How to complete this task: When you find the line with "użyć programu Visual Studio Tools for Unity" among the records below, reproduce it and each line after it exactly, ending with the line with "Aby włączyć projekt".

[Records from a data source]

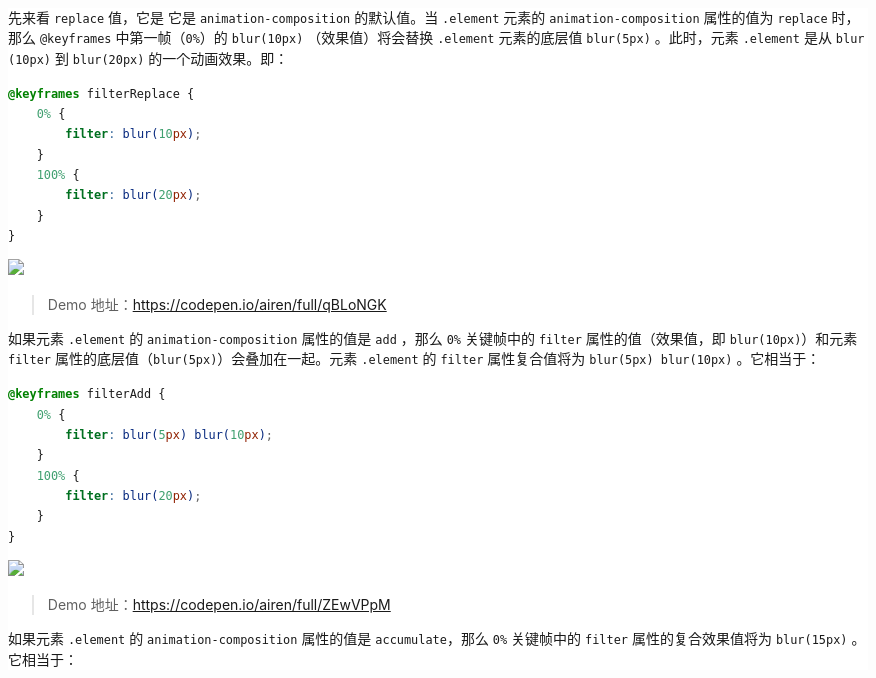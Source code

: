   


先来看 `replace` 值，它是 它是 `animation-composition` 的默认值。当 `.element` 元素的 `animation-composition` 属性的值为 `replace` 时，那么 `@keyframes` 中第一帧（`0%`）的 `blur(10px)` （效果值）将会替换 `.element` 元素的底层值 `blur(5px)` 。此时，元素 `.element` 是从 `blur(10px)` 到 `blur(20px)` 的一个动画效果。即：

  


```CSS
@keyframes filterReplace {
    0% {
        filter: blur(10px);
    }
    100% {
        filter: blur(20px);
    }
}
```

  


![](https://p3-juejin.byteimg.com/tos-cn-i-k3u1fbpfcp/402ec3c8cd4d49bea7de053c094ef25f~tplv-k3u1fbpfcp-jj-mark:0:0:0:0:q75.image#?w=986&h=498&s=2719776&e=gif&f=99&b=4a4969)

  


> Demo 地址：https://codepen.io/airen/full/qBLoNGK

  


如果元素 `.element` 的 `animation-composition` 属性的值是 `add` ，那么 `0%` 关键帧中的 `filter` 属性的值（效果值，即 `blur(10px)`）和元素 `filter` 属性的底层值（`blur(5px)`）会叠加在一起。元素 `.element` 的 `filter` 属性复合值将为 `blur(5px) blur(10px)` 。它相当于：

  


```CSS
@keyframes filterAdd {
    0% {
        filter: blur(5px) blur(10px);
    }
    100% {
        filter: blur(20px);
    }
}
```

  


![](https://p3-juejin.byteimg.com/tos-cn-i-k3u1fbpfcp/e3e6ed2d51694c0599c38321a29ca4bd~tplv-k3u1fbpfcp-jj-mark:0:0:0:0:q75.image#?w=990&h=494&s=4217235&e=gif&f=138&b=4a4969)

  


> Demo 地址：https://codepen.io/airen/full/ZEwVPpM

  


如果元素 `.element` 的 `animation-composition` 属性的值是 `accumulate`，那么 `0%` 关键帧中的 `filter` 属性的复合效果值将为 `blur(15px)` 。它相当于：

* * *

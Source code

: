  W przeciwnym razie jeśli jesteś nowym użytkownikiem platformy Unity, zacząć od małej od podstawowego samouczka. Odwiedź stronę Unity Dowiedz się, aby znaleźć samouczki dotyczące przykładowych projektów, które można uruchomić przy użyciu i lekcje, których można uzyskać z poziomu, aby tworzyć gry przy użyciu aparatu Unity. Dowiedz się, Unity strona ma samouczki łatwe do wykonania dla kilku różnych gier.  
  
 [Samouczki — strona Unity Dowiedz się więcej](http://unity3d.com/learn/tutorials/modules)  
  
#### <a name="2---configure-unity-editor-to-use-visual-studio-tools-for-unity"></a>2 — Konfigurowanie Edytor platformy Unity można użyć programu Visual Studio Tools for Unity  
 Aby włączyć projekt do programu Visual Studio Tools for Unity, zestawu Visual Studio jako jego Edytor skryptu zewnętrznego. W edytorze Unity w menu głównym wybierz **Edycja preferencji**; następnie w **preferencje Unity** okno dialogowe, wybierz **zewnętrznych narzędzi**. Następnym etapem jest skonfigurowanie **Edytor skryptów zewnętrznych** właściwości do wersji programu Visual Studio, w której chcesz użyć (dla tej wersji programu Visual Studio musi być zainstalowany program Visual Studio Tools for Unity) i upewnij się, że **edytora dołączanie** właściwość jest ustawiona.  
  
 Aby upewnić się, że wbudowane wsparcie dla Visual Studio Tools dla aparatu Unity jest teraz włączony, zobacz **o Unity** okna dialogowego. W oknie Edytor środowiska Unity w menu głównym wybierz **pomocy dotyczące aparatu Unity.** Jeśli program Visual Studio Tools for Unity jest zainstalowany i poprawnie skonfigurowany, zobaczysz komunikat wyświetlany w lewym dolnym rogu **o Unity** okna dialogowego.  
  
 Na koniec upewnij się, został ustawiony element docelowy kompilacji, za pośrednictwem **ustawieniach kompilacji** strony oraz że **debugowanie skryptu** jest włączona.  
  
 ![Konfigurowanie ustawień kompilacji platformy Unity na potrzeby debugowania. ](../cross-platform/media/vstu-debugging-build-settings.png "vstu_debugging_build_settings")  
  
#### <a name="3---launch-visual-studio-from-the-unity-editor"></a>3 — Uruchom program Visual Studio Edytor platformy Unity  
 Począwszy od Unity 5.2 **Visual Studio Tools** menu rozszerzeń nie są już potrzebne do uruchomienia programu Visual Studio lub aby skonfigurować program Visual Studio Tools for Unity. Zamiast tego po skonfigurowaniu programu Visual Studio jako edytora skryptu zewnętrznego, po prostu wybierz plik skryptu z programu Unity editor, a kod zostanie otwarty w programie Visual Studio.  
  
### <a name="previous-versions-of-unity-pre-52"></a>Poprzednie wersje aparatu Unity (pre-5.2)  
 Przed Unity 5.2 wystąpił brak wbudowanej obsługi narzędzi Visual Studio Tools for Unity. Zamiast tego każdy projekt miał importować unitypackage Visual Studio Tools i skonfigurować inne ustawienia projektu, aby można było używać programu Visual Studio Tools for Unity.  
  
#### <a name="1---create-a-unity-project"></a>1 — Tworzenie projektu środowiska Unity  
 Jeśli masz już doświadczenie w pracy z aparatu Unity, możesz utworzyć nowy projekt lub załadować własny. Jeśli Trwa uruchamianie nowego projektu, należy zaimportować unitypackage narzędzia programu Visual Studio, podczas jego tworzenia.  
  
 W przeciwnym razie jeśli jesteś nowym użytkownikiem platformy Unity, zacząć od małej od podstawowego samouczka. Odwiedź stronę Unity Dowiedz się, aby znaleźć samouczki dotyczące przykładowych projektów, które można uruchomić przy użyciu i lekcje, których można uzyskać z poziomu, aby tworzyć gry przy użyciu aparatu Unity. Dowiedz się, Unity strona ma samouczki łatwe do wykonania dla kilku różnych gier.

Reply:
#### <a name="2---configure-unity-editor-to-use-visual-studio-tools-for-unity"></a>2 — Konfigurowanie Edytor platformy Unity można użyć programu Visual Studio Tools for Unity  
 Aby włączyć projekt do programu Visual Studio Tools for Unity, zestawu Visual Studio jako jego Edytor skryptu zewnętrznego. W edytorze Unity w menu głównym wybierz **Edycja preferencji**; następnie w **preferencje Unity** okno dialogowe, wybierz **zewnętrznych narzędzi**. Następnym etapem jest skonfigurowanie **Edytor skryptów zewnętrznych** właściwości do wersji programu Visual Studio, w której chcesz użyć (dla tej wersji programu Visual Studio musi być zainstalowany program Visual Studio Tools for Unity) i upewnij się, że **edytora dołączanie** właściwość jest ustawiona.  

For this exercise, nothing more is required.